Counsel Katumba finally, submitted that the existence of an alternative remedy is not a bar to Court’s exercise of its discretion of powers. He relied on the case of National Union of Clinical, Commercial and Technical Employee vs. National Insurance Corporation , Supreme Court Civil Appeal No. 17 of 1993, where it was held that;
‘‘the question whether a Court should invoke its inherent powers in a given case is a matter of Court’s discretion to be exercised judicially and the availability of an alternative remedy or specific provision is only one of the factors to be taken into consideration but does not limit or remove the Court’s jurisdiction’’
Counsel Katumba contended that if at all the Applicant was aggrieved by the forum that was used, he would have filed an Appeal in the Chief Magistrates Court under Section 75 of the Cooperative Societies Act. He prayed Court to find that the Magistrate had jurisdiction to entertain the matter and exercised the said jurisdiction judicially.
Whether the Plaint was signed by the Chief Magistrate on 28th November 2010
Counsel Wataka, for the Applicant, submitted that the Trial Magistrate wrongly exercised her jurisdiction to deny the Applicant leave especially when it was brought to her attention that the Applicant was never served with a Plaint. Mr. Wataka Ronny further submitted that the purported Plaint is a forgery since it was signed by the Magistrate on the 28th November 2010 which actually happened to be a Sunday. He pointed out that the two Plaints on the file are distinct and that this suspicion cannot be left un-attended to as it will amount to abuse of Court process occasioning a miscarriage of justice to the Applicant.
Counsel Katumba opposed the allegation by the Applicant that the Chief Magistrate had signed the Plaint.
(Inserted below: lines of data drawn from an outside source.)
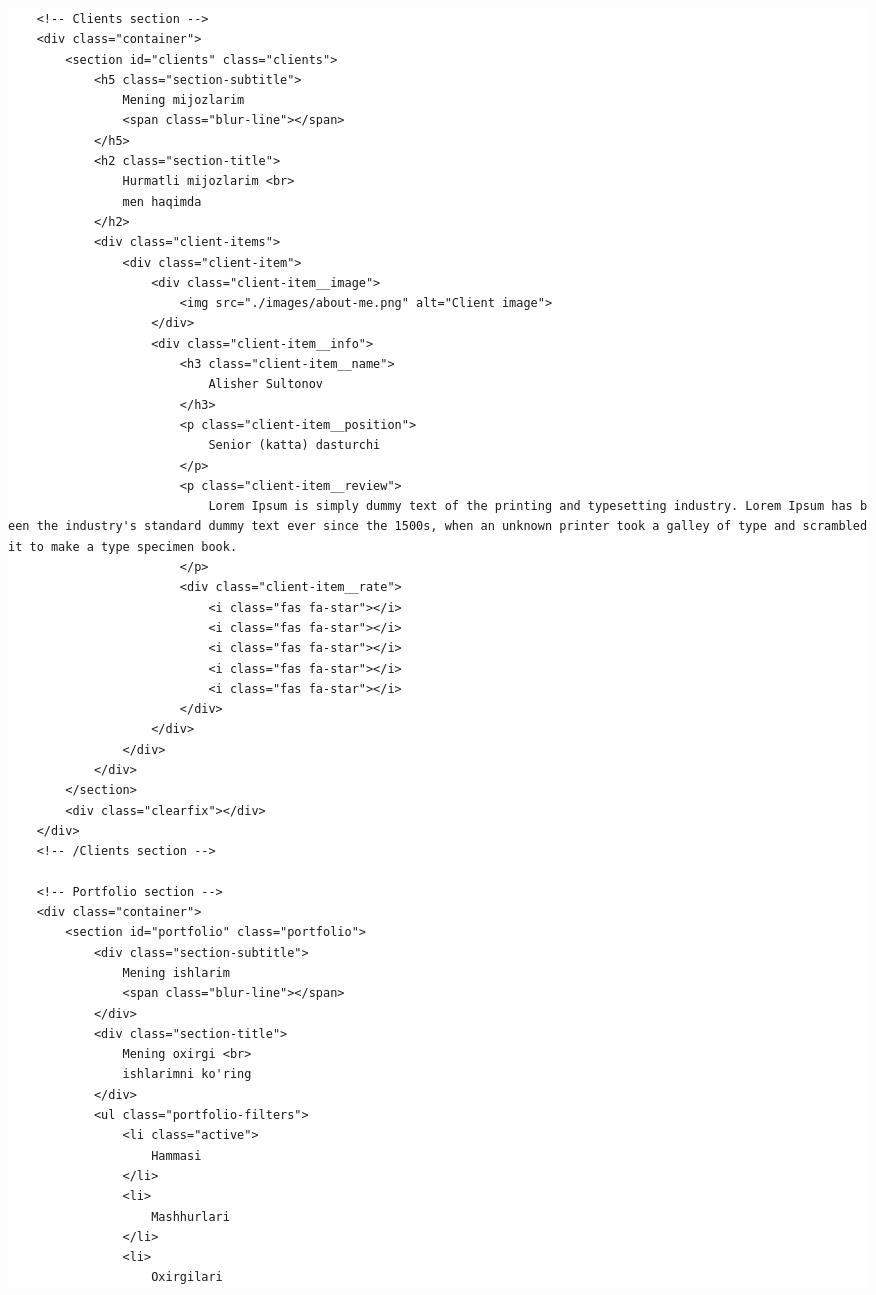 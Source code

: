         <!-- Clients section -->
        <div class="container">
            <section id="clients" class="clients">
                <h5 class="section-subtitle">
                    Mening mijozlarim
                    <span class="blur-line"></span>
                </h5>
                <h2 class="section-title">
                    Hurmatli mijozlarim <br>
                    men haqimda
                </h2>
                <div class="client-items">
                    <div class="client-item">
                        <div class="client-item__image">
                            <img src="./images/about-me.png" alt="Client image">
                        </div>
                        <div class="client-item__info">
                            <h3 class="client-item__name">
                                Alisher Sultonov
                            </h3>
                            <p class="client-item__position">
                                Senior (katta) dasturchi
                            </p>
                            <p class="client-item__review">
                                Lorem Ipsum is simply dummy text of the printing and typesetting industry. Lorem Ipsum has been the industry's standard dummy text ever since the 1500s, when an unknown printer took a galley of type and scrambled it to make a type specimen book. 
                            </p>
                            <div class="client-item__rate">
                                <i class="fas fa-star"></i>
                                <i class="fas fa-star"></i>
                                <i class="fas fa-star"></i>
                                <i class="fas fa-star"></i>
                                <i class="fas fa-star"></i>
                            </div>
                        </div>
                    </div>
                </div>
            </section>
            <div class="clearfix"></div>
        </div>
        <!-- /Clients section -->

        <!-- Portfolio section -->
        <div class="container">
            <section id="portfolio" class="portfolio">
                <div class="section-subtitle">
                    Mening ishlarim
                    <span class="blur-line"></span>
                </div>
                <div class="section-title">
                    Mening oxirgi <br>
                    ishlarimni ko'ring
                </div>
                <ul class="portfolio-filters">
                    <li class="active">
                        Hammasi
                    </li>
                    <li>
                        Mashhurlari
                    </li>
                    <li>
                        Oxirgilari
Counsel Katumba submitted that the Magistrate signed the Summons to file a Defence on the 28th October, 2010 as indicated in the Summons and an attached Affidavit of Service of the Summons sworn by Swaleh Sendawula marked as Annexure ‘‘D’’. Counsel for the Respondent further argues that the Decree was signed on 1st December 2010 after a period of over one month from the date of service of the Summons which were effected on the 28th Day of October, 2010.
In his closing submission on this issue, Mr. Katumba submitted that mere suspicions by the Applicant that the Plaint is suspect to forgery are false. He added that mere suspicion is not a ground for Revision.
Having perused the Court file in this matter, Counsel for the Applicant contends that the Trial Magistrate wrongly exercised her jurisdiction to deny the Applicant leave especially when it was brought to her attention that the Applicant was never served with a Plaint. I have not seen any application for Leave to appear and defend the suit in the Magistrates Court. What is on file is Miscellaneous Application No 041 of 2012 which the Applicant filed in the Chief Magistrates Court in Mubende seeking to set aside the Decree and Execution and grant of leave to appear and defend the suit which has never been fixed for hearing to date.
At this stage, it would be prudent to analyse the Plaint and its attachment because it appears that there is a great discrepancy in the documents. Looking at Annexure‘‘A’’ attached to the Supplementary Affidavit in support of the Notice of Motion sworn by Sebugwawo Henry, itclearly shows that the Summons in Summary Suit on Plaint was signed on 28/11/2010 but was not received by the Applicant. (emphasis added) Meanwhile, Annexture‘‘B’’ attached to the Supplementary Affidavit in support of the Notice of Motion sworn by Sebugwawo Henry shows that the Plaint was signed on 28/11/010 the day it was lodged in the Court Registry. There is no summary of evidence attached to the Plaint. The signatures appear to be different on the two documents purported to have been signed by the Chief Magistrate.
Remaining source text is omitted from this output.